Posted Fri, 17 Oct 2014 13:01:54 GMT by Roman Sigut
Hi all,

I am trying to construct numerical model (fem attached) describing seawater intrusion in the coastal area. My model shows some senseless values, especially high negative values.
Mesh is constructed with help of Advancing front type of mesh generator, no obtuse triangles occurs and the mesh respects the Delunay criterion. Total amount of element in one slice is 9428 and model is divided into 10 layers (11 slices). In the model, two boundary conditions (BC) are set: 1st BC and 2nd BC. 1st BC is set in coastal area (0 m) and in north part, which is opposite site to coastal area (15 m), east and west part of the model is described with 2nd BC (0 m/d).
Concerning mass transport boundary, there is only 1st BC set (35000 mg/l) in coastal area. A 0 mg/l initial mass concentration has been assigned.

Any idea would be great.


Posted Mon, 03 Nov 2014 17:26:58 GMT by adacovsk
You're probably using large timestep values and it is oscillating. You might either want to try reducing the mesh size around the mass transport boundary or reducing the initial timestepping/growth factor more. Over a long time though, the oscillation should go away. I always set the growth factor to be <2.
Posted Wed, 19 Nov 2014 18:55:30 GMT by Björn Kaiser
Negative concentrations may be considered as a „self-diagnostic“ indicating weaknesses in the model setup.
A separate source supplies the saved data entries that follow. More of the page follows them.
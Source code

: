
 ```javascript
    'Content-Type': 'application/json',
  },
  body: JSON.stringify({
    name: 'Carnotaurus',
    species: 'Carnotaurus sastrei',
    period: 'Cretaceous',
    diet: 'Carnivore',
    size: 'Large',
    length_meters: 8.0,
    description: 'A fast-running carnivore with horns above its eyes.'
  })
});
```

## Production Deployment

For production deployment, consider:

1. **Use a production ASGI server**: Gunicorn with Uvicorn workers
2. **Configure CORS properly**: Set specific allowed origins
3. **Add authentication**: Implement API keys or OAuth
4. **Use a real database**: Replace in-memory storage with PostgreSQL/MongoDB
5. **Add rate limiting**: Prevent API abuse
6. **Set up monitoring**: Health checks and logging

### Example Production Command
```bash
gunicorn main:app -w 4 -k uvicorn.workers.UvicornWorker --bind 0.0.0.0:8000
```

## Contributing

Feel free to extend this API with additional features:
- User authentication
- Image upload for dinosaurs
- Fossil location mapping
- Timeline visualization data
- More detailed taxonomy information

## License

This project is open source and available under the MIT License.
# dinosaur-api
There are several ways on dealing with negative concentrations. These different ways may be categorized in adaption and smoothing techniques. Whether adaption or smoothing techniques are preferred depends very much on the study area, individual model settings and also on the question you want to answer.

During the first attempts, I suggest prioritizing adaption techniques rather than smoothing techniques. If all attempts fail, you could try to use smoothing techniques.
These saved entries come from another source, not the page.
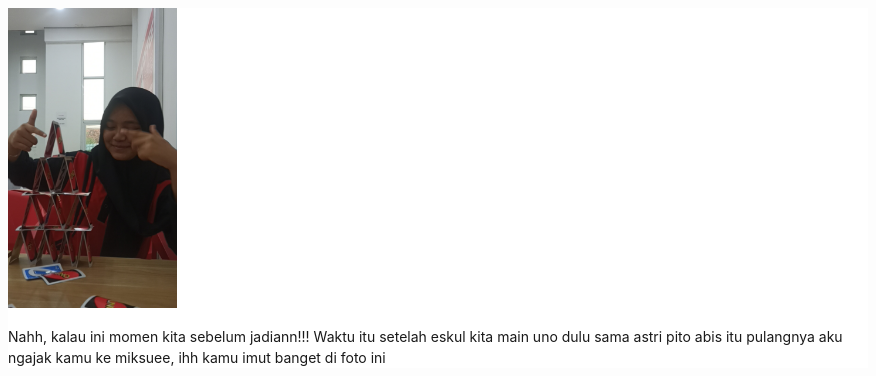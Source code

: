   <img src="IMG20240309163110.jpg" height="300px"/> 
  <p>Nahh, kalau ini momen kita sebelum jadiann!!!
    Waktu itu setelah eskul kita main uno dulu sama astri pito
    abis itu pulangnya aku ngajak kamu ke miksuee, ihh kamu imut banget di foto ini
  </p>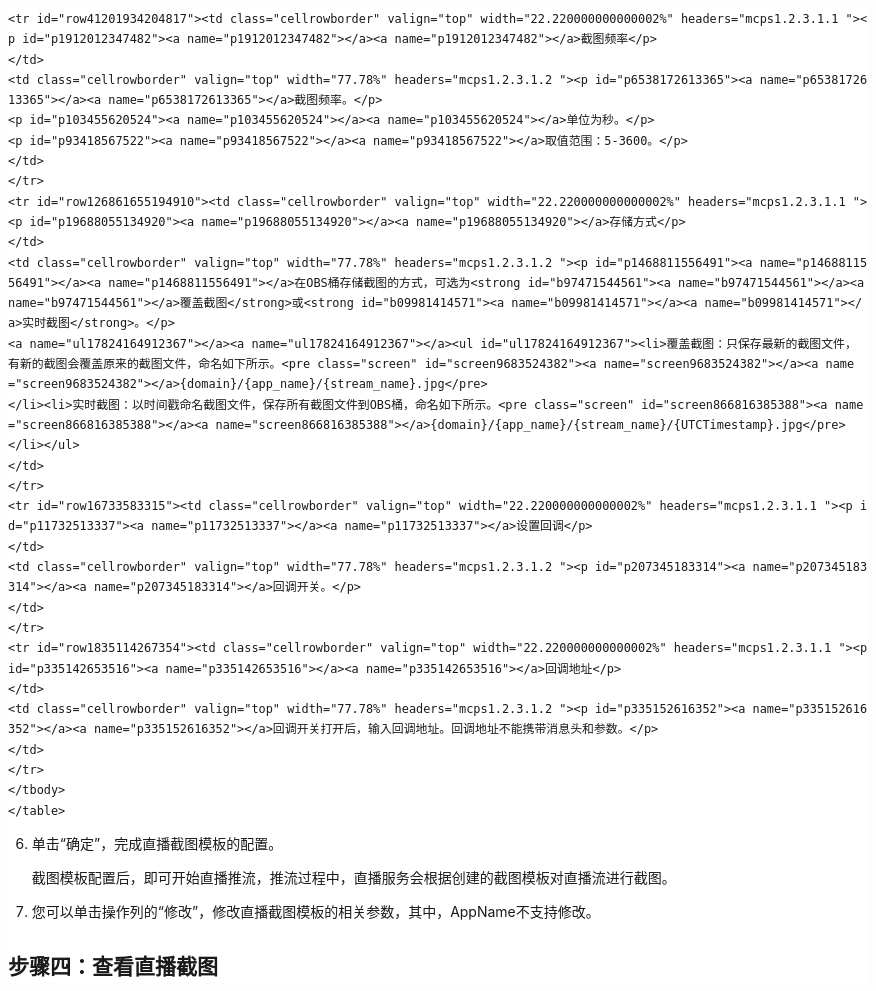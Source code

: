     <tr id="row41201934204817"><td class="cellrowborder" valign="top" width="22.220000000000002%" headers="mcps1.2.3.1.1 "><p id="p1912012347482"><a name="p1912012347482"></a><a name="p1912012347482"></a>截图频率</p>
    </td>
    <td class="cellrowborder" valign="top" width="77.78%" headers="mcps1.2.3.1.2 "><p id="p6538172613365"><a name="p6538172613365"></a><a name="p6538172613365"></a>截图频率。</p>
    <p id="p103455620524"><a name="p103455620524"></a><a name="p103455620524"></a>单位为秒。</p>
    <p id="p93418567522"><a name="p93418567522"></a><a name="p93418567522"></a>取值范围：5-3600。</p>
    </td>
    </tr>
    <tr id="row126861655194910"><td class="cellrowborder" valign="top" width="22.220000000000002%" headers="mcps1.2.3.1.1 "><p id="p19688055134920"><a name="p19688055134920"></a><a name="p19688055134920"></a>存储方式</p>
    </td>
    <td class="cellrowborder" valign="top" width="77.78%" headers="mcps1.2.3.1.2 "><p id="p1468811556491"><a name="p1468811556491"></a><a name="p1468811556491"></a>在OBS桶存储截图的方式，可选为<strong id="b97471544561"><a name="b97471544561"></a><a name="b97471544561"></a>覆盖截图</strong>或<strong id="b09981414571"><a name="b09981414571"></a><a name="b09981414571"></a>实时截图</strong>。</p>
    <a name="ul17824164912367"></a><a name="ul17824164912367"></a><ul id="ul17824164912367"><li>覆盖截图：只保存最新的截图文件，有新的截图会覆盖原来的截图文件，命名如下所示。<pre class="screen" id="screen9683524382"><a name="screen9683524382"></a><a name="screen9683524382"></a>{domain}/{app_name}/{stream_name}.jpg</pre>
    </li><li>实时截图：以时间戳命名截图文件，保存所有截图文件到OBS桶，命名如下所示。<pre class="screen" id="screen866816385388"><a name="screen866816385388"></a><a name="screen866816385388"></a>{domain}/{app_name}/{stream_name}/{UTCTimestamp}.jpg</pre>
    </li></ul>
    </td>
    </tr>
    <tr id="row16733583315"><td class="cellrowborder" valign="top" width="22.220000000000002%" headers="mcps1.2.3.1.1 "><p id="p11732513337"><a name="p11732513337"></a><a name="p11732513337"></a>设置回调</p>
    </td>
    <td class="cellrowborder" valign="top" width="77.78%" headers="mcps1.2.3.1.2 "><p id="p207345183314"><a name="p207345183314"></a><a name="p207345183314"></a>回调开关。</p>
    </td>
    </tr>
    <tr id="row1835114267354"><td class="cellrowborder" valign="top" width="22.220000000000002%" headers="mcps1.2.3.1.1 "><p id="p335142653516"><a name="p335142653516"></a><a name="p335142653516"></a>回调地址</p>
    </td>
    <td class="cellrowborder" valign="top" width="77.78%" headers="mcps1.2.3.1.2 "><p id="p335152616352"><a name="p335152616352"></a><a name="p335152616352"></a>回调开关打开后，输入回调地址。回调地址不能携带消息头和参数。</p>
    </td>
    </tr>
    </tbody>
    </table>

6.  单击“确定”，完成直播截图模板的配置。

    截图模板配置后，即可开始直播推流，推流过程中，直播服务会根据创建的截图模板对直播流进行截图。

7.  您可以单击操作列的“修改”，修改直播截图模板的相关参数，其中，AppName不支持修改。

## 步骤四：查看直播截图<a name="section2828104492318"></a>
Here are some (general) questions I would try to answer before I switch to smoothing techniques:

1. Is the mesh fine enough? A fine mesh is required especially at sharp interfaces of primary variables (e.g. heads or freshwater-saltwater interface) and in areas where sharp contrasts in physical rock properties characterize the hydrogeological setting.

2. Does the mesh contain bad shaped elements? Try to use the maximum interior angle of triangles instead of the Delaunay criterion violations. You may improve the mesh using mesh smoothing techniques from the Mesh Geometry Toolbar.

3. What temporal discretization are you using? I guess you use an automatic predictor-corrector time stepping scheme. That’s fine. But sometimes additional constraints by means of a growth factor between subsequent time-steps or/and of a maximum time-step size may improve your model.

4. Fully implicit schemes are generally more stable than (semi-)implicit schemes. Accordingly, you may switch from a second order-accurate semi-implicit scheme (AB/TR) to a fully implicit first-order accurate (FE/BE) scheme.

5. What error norm are you using? The maximum error norm represents a more stringent criterion compared to integral error norms given the fact that the maximum error norm focuses more on local effects within the model. In this regard you may also change the error tolerance.

Finally, if all these settings still do not give rise to the desired result or if (for instance) the mesh would contain too many elements, which exceeds the handling of your computational resources, you may think about adopting Upwinding to stabilize the numerical solution artificially. Upwinding techniques smooth steep gradients of computational findings by adding (artificial) numerical dispersion. In other words, you change the physics of your system in order to reach a numerically stable solution. Therefore, I always would be cautious when dealing with Upwinding.

You may also think about accepting negative concentrations to a certain degree. Criteria to assess whether or not a concentration is acceptable could be the magnitude of the concentration or the spatial location where the negative concentration occurs.
Posted Thu, 20 Nov 2014 08:37:13 GMT by Roman Sigut
thank you very much for your answers. I will try to use yours advices in my model and let you know whether it works or not.